Here, the control parameter to satisfy the following simultaneous equations in (13) k _p, k _d, if you choose a positive feedback gain k _u, W _qx is and stable, non-minimum phase shift system with unstable zeros in the molecule Becomes

b ₁ > 0 (14) b ₀ <0 (15) α _j > 0 (j = 0,..., 3) (16) α ₂ α ₁ −α ₃ α ₀ > 0 (17) In the best frequency band of ω <b ₀ / b ₁ , Gain (W _qx )
<0, the steady-state value x 'of the displacement x of the rotor when a constant external force q ₀ > 0 is applied is as shown in the following equation, and a stable negative spring can be realized.

x ′ = (b ₀ / α ₀ ) q ₀ <0 (18) Specific numerical examples are shown below. For simplicity, D _o = 10,
M _o = K _o = time of _{k a = k i = k s} = 1 is, for example, k _u = -0.5, k
If control parameters _p = -1 and k _d = -10 are selected, W
_qx is as follows.

Therefore, this system is clearly stable, and the static relation between the constant external force q ₀ and the steady-state value x ′ of the rotor displacement x becomes as shown in the following equation (20), and the negative compliance constant of −1 is obtained. A negative spring with is realized.

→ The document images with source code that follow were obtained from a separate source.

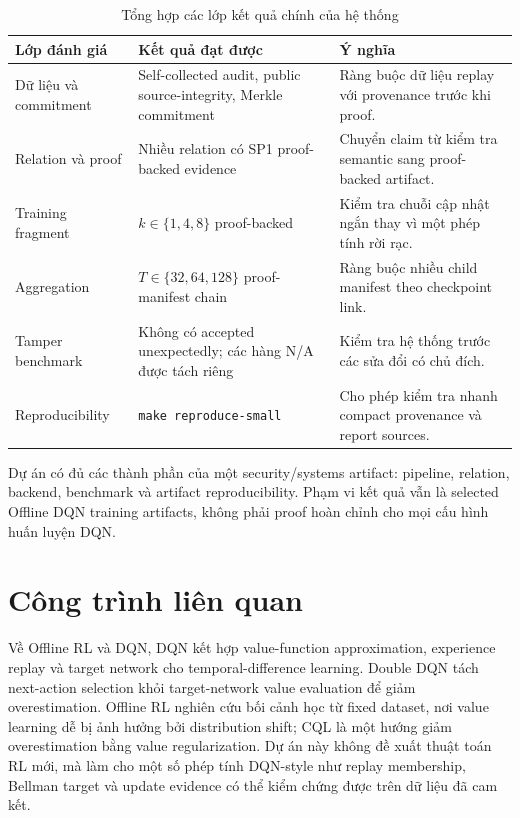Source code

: \documentclass[12pt,a4paper,oneside]{report}
\newcommand{\code}[1]{\texttt{#1}}
\begin{document}
\begin{table}[H]
\centering
\caption{Tổng hợp các lớp kết quả chính của hệ thống}
\begin{tabularx}{\textwidth}{p{} p{} p{}}
\toprule
Lớp đánh giá & Kết quả đạt được & Ý nghĩa \\
\midrule
Dữ liệu và commitment & Self-collected audit, public source-integrity, Merkle commitment & Ràng buộc dữ liệu replay với provenance trước khi proof. \\
Relation và proof & Nhiều relation có SP1 proof-backed evidence & Chuyển claim từ kiểm tra semantic sang proof-backed artifact. \\
Training fragment & \(k \in \{1,4,8\}\) proof-backed & Kiểm tra chuỗi cập nhật ngắn thay vì một phép tính rời rạc. \\
Aggregation & \(T \in \{32,64,128\}\) proof-manifest chain & Ràng buộc nhiều child manifest theo checkpoint link. \\
Tamper benchmark & Không có accepted unexpectedly; các hàng N/A được tách riêng & Kiểm tra hệ thống trước các sửa đổi có chủ đích. \\
Reproducibility & \code{make reproduce-small} & Cho phép kiểm tra nhanh compact provenance và report sources. \\
\bottomrule
\end{tabularx}
\end{table}

Dự án có đủ các thành phần của một security/systems artifact: pipeline, relation, backend, benchmark và artifact reproducibility. Phạm vi kết quả vẫn là selected Offline DQN training artifacts, không phải proof hoàn chỉnh cho mọi cấu hình huấn luyện DQN.

\section{Công trình liên quan}

Về Offline RL và DQN, DQN kết hợp value-function approximation, experience replay và target network cho temporal-difference learning. Double DQN tách next-action selection khỏi target-network value evaluation để giảm overestimation. Offline RL nghiên cứu bối cảnh học từ fixed dataset, nơi value learning dễ bị ảnh hưởng bởi distribution shift; CQL là một hướng giảm overestimation bằng value regularization. Dự án này không đề xuất thuật toán RL mới, mà làm cho một số phép tính DQN-style như replay membership, Bellman target và update evidence có thể kiểm chứng được trên dữ liệu đã cam kết.
\end{document}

x ′ = − q ₀ (20) When _Do = 0 as in the above-described embodiment, mechanical or electrical damping is added to improve the characteristics of the actuator, and _Do > 0.

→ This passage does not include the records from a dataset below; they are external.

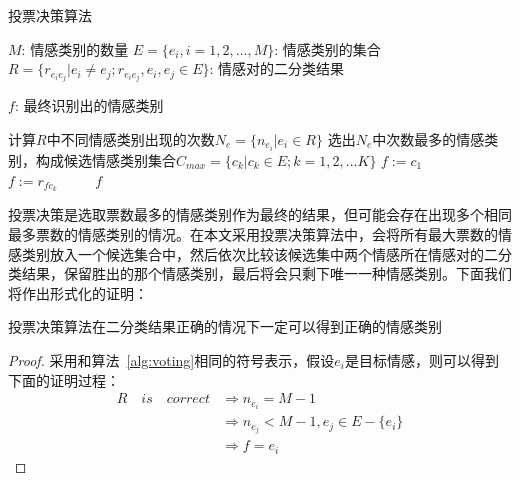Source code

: \begin{algorithm}[H]
    \caption{投票决策算法}
    \label{alg:voting}
    
    \begin{algorithmic}[1]
        \Require %
            \Statex $M$: 情感类别的数量 
            \Statex $E = \{e_i, i=1,2,...,M\}$: 情感类别的集合
            \Statex $R = \{r_{e_ie_j}|e_i \neq e_j; r_{e_ie_j}, e_i, e_j \in E\}$: 情感对的二分类结果

        \Ensure %
            \Statex $f$: 最终识别出的情感类别

        \Statex
        \State  计算$R$中不同情感类别出现的次数$N_e = \{n_{e_i}|e_i \in R\}$ %
        \State  选出$N_e$中次数最多的情感类别，构成候选情感类别集合$C_{max} = \{c_k|c_k \in E; k = 1,2,...K\}$
        \State  $f := c_1$
                \State $f := r_{fc_k}$
            \EndFor
    　　 \EndIf
        \State \Return $f$
    \end{algorithmic}
\end{algorithm}

投票决策是选取票数最多的情感类别作为最终的结果，但可能会存在出现多个相同最多票数的情感类别的情况。在本文采用投票决策算法中，会将所有最大票数的情感类别放入一个候选集合中，然后依次比较该候选集中两个情感所在情感对的二分类结果，保留胜出的那个情感类别，最后将会只剩下唯一一种情感类别。下面我们将作出形式化的证明：

\begin{proposition}
    投票决策算法在二分类结果正确的情况下一定可以得到正确的情感类别
\end{proposition}
\begin{proof}
    采用和算法~\ref{alg:voting}相同的符号表示，假设$e_i$是目标情感，则可以得到下面的证明过程：
    \[
        \begin{aligned}
            R \quad is \quad correct &\Rightarrow n_{e_i} = M - 1 \\
            &\Rightarrow n_{e_j} < M - 1, e_j \in E - \{e_i\} \\
            &\Rightarrow f = e_i
        \end{aligned}
    \]
\end{proof}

<Effects of the Invention> As described in the above two embodiments, the spring device according to the present invention has a stable negative spring characteristic displaced in the direction opposite to the direction of the external force, which cannot be realized by the conventional technology. Is realized electrically. Therefore, the spring device of the present invention can be a very wide-ranging mechanical element in the field of mechatronics represented by a robot, alone or in combination with a normal spring. For example, by incorporating the present apparatus at the front stage of the end effector of the deburring robot, it becomes possible to more positively remove the unevenness of the object supported by the flexible base.

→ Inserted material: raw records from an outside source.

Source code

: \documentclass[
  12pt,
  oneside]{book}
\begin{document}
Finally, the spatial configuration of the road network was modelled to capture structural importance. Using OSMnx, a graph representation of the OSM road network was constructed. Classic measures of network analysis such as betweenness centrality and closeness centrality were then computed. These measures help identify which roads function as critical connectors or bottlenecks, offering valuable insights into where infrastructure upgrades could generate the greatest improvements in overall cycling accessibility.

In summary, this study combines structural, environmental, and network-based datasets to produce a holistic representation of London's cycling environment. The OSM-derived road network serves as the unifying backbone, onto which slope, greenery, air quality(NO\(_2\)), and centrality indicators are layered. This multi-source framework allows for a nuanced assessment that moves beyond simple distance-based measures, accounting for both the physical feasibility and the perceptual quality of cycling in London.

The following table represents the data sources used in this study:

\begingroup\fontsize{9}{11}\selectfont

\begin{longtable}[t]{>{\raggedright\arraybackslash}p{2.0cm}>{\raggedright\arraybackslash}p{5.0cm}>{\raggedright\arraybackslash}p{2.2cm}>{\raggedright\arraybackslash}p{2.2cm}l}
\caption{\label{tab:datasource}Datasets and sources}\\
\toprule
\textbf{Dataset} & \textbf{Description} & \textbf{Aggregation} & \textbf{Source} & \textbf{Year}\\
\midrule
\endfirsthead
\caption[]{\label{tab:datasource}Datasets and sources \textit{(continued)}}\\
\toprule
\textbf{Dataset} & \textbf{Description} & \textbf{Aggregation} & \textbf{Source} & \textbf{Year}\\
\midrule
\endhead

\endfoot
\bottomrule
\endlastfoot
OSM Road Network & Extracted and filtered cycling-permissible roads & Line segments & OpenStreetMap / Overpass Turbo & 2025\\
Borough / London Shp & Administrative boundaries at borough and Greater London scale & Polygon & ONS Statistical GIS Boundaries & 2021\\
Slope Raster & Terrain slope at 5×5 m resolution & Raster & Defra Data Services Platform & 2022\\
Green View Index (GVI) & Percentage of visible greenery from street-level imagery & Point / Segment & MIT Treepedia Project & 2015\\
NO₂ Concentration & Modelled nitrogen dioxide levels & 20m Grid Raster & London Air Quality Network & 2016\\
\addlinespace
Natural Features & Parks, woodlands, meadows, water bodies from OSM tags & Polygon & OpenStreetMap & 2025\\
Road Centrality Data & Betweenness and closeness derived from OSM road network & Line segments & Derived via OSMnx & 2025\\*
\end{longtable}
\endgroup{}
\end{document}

[Brief description of the drawings]

FIG. 1 is a structural view of a spring device according to an embodiment of the present invention, FIG. 2 is a block diagram of the spring device shown in FIG. 1, and FIG. FIG. 4 is a block diagram, FIG. 4 is a graph showing a result of simulating a rotor displacement when a step-like external force having a magnitude of 1N is applied, and FIG. 5 is a graph showing another embodiment of the present invention. In the drawing, 1 is a translation drive actuator, 2 is a power amplifier, 3 is a displacement sensor, 4 is a compensator, 5 is a rotor, and 6, 7, and 8 are integrators.

Claims (1)

(57) [Claims] 1. A stable spring device electrically realized by a drive control system having an actuator, a power amplifier for driving the actuator, a displacement sensor for measuring a displacement of a rotor of the actuator, and a compensator. , By causing the compensator to positively feed back a signal proportional to the output current of the power amplifier or an input signal to the power amplifier, at least one transfer function from an external force applied to the rotor to a displacement of the rotor is provided. An unstable zero point is provided, and the real parts of all poles of the transfer function are set to negative values, and the rotor is displaced in a direction opposite to the direction of the external force with respect to the external force. Spring device.